[YOUR TASK]: Lines from the start of the data through the line containing "By incorporating these" must be given again exactly. Leave the others out.

Stored data entries:
# # #
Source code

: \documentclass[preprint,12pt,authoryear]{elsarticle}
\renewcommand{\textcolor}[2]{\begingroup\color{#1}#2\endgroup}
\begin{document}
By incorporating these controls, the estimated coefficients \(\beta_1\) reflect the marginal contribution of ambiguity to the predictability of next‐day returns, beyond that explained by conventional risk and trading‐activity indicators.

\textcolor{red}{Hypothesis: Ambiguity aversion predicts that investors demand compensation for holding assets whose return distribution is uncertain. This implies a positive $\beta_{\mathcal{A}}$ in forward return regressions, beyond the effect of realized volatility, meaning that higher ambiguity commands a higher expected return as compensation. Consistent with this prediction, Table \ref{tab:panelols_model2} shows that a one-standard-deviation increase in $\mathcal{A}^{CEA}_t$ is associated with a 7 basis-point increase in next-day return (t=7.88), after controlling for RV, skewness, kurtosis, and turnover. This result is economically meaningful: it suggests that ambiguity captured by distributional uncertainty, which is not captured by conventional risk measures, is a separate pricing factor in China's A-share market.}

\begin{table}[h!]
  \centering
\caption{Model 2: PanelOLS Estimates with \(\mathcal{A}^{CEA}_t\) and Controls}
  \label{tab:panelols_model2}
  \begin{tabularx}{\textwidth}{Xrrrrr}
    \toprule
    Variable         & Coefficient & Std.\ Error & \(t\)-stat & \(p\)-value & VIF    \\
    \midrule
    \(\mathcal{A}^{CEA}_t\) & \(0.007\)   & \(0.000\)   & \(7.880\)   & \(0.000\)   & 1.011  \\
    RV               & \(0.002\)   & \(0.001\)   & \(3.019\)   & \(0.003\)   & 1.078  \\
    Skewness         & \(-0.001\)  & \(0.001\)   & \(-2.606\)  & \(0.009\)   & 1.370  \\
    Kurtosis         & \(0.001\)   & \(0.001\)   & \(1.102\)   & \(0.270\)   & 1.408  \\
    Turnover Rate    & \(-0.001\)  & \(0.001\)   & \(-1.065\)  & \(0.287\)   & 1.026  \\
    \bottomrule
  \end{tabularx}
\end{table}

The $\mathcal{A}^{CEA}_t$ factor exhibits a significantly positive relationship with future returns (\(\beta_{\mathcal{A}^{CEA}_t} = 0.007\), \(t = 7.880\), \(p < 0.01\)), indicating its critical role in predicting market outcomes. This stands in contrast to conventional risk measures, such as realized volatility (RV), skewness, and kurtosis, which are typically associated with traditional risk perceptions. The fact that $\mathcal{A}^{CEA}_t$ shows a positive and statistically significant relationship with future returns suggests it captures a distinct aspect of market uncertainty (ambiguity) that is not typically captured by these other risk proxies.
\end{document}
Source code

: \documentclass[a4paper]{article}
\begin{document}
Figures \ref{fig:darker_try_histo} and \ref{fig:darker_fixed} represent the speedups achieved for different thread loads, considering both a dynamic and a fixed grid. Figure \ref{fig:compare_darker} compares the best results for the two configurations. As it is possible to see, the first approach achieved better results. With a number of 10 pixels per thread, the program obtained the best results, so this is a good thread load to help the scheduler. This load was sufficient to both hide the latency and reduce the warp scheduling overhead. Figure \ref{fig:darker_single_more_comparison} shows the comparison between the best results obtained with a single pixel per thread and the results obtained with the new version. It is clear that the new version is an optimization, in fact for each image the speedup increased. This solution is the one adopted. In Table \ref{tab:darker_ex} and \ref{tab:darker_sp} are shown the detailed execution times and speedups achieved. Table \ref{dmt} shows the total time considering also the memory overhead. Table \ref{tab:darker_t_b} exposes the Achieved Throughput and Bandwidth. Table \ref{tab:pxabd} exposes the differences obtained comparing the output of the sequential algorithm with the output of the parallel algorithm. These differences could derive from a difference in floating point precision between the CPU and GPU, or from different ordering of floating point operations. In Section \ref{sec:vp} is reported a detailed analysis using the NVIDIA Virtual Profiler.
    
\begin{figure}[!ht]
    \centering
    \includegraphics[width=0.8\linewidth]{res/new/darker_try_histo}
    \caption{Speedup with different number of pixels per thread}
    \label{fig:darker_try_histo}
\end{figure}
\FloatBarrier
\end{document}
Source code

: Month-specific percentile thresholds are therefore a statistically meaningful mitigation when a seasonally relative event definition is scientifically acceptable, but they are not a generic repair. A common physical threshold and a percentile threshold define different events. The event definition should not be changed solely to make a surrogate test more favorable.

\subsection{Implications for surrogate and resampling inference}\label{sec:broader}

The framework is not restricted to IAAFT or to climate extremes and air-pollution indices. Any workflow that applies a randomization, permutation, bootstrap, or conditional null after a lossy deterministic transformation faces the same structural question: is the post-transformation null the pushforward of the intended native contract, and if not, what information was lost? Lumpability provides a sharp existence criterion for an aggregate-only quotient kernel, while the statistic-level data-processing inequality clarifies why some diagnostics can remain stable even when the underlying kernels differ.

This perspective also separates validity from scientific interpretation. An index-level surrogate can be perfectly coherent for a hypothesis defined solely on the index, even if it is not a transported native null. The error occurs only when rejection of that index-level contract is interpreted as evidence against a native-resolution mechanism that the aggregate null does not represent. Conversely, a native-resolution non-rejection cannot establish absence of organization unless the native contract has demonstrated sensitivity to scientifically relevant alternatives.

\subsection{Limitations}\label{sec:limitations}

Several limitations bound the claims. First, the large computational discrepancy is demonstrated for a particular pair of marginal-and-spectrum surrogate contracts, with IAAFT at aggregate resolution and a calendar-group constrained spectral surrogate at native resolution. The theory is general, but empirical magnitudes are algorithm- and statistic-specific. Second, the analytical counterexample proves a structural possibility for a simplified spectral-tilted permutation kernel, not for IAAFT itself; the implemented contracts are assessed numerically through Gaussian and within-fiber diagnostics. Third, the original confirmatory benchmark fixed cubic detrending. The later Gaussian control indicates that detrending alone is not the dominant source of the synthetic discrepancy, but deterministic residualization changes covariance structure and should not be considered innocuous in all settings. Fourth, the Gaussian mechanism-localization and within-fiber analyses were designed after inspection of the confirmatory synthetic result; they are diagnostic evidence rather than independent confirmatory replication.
# # #
[ANSWER FOR THE TASK]:
Source code

: \documentclass[preprint,12pt,authoryear]{elsarticle}
\renewcommand{\textcolor}[2]{\begingroup\color{#1}#2\endgroup}
\begin{document}
By incorporating these controls, the estimated coefficients \(\beta_1\) reflect the marginal contribution of ambiguity to the predictability of next‐day returns, beyond that explained by conventional risk and trading‐activity indicators.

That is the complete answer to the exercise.